HOW TO COMPLETE THIS TASK: Please transcribe exactly the lines from the first line of the records below through the line containing "- 👯 I’m looking to collaborate on ...", including both, and omit all pictures.

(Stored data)
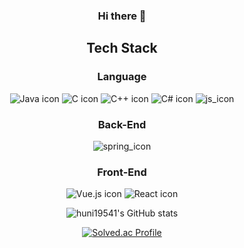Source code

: <div align='center'>
  
  ### Hi there 👋
  
  <!--
  **huni19541/huni19541** is a ✨ _special_ ✨ repository because its `README.md` (this file) appears on your GitHub profile.
  
  Here are some ideas to get you started:
  
  - 🔭 I’m currently working on ...
  - 🌱 I’m currently learning ...
  - 👯 I’m looking to collaborate on ...
  - 🤔 I’m looking for help with ...
  - 💬 Ask me about ...
  - 📫 How to reach me: ...
  - 😄 Pronouns: ...
  - ⚡ Fun fact: ...
  -->
  
  ## Tech Stack
  
  ### Language
  ![Java icon](https://img.shields.io/badge/java-808080?style=for-the-badge)
  ![C icon](https://img.shields.io/badge/C-00599C?style=for-the-badge&logo=c&logoColor=white)
  ![C++ icon](https://img.shields.io/badge/C%2B%2B-00599C?style=for-the-badge&logo=c%2B%2B&logoColor=white)
  ![C# icon](https://img.shields.io/badge/C%23-239120?style=for-the-badge&logo=c-sharp&logoColor=white)
  ![js_icon](https://img.shields.io/badge/javascript-F7DF1E?style=for-the-badge&logo=javascript&logoColor=ffffff)
  
  ### Back-End
  ![spring_icon](https://img.shields.io/badge/spring-6DB33F?style=for-the-badge&logo=spring&logoColor=ffffff)
  
  ### Front-End
  ![Vue.js icon](https://img.shields.io/badge/Vue.js-35495E?style=for-the-badge&logo=vue.js&logoColor=4FC08D)
  ![React icon](https://img.shields.io/badge/React-20232A?style=for-the-badge&logo=react&logoColor=61DAFB)
  

  
  ![huni19541's GitHub stats](https://github-readme-stats.vercel.app/api?username=huni19541&show_icons=true&theme=dracula)


  
  [![Solved.ac Profile](http://mazassumnida.wtf/api/generate_badge?boj=huni19541)](https://solved.ac/huni19541)
  
</div>
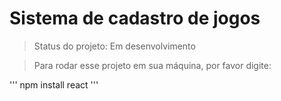 <h1>Sistema de cadastro de jogos</h1>

>Status do projeto: Em desenvolvimento

>Para rodar esse projeto em sua máquina, por favor digite:

'''
npm install react 
'''

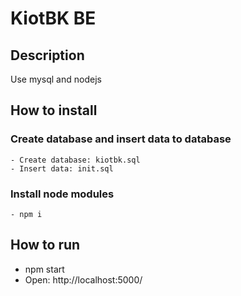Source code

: # KiotBK BE

## Description
  Use mysql and nodejs
## How to install
  ### Create database and insert data to database
    - Create database: kiotbk.sql
    - Insert data: init.sql
  ### Install node modules
    - npm i
## How to run
  - npm start
  - Open: http://localhost:5000/
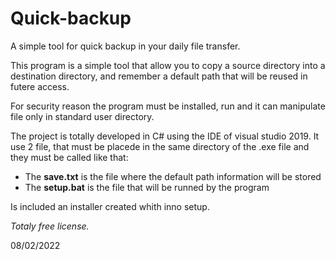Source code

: # Quick-backup
A simple tool for quick backup in your daily file transfer.

This program is a simple tool that allow you to copy a source directory into a destination directory, and remember a default path that will be reused in futere access.

For security reason the program must be installed, run and it can manipulate file only in standard user directory.

The project is totally developed in C# using the IDE of visual studio 2019.
It use 2 file, that must be placede in the same directory of the .exe file and they must be called like that:

- The **save.txt** is the file where the default path information will be stored
- The **setup.bat** is the file that will be runned by the program

Is included an installer created whith inno setup.

*Totaly free license.*

08/02/2022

SOLUTION TO THE EXERCISE:
Source code

: <div align='center'>
  
  ### Hi there 👋
  
  <!--
  **huni19541/huni19541** is a ✨ _special_ ✨ repository because its `README.md` (this file) appears on your GitHub profile.
  
  Here are some ideas to get you started:
  
  - 🔭 I’m currently working on ...
  - 🌱 I’m currently learning ...
  - 👯 I’m looking to collaborate on ...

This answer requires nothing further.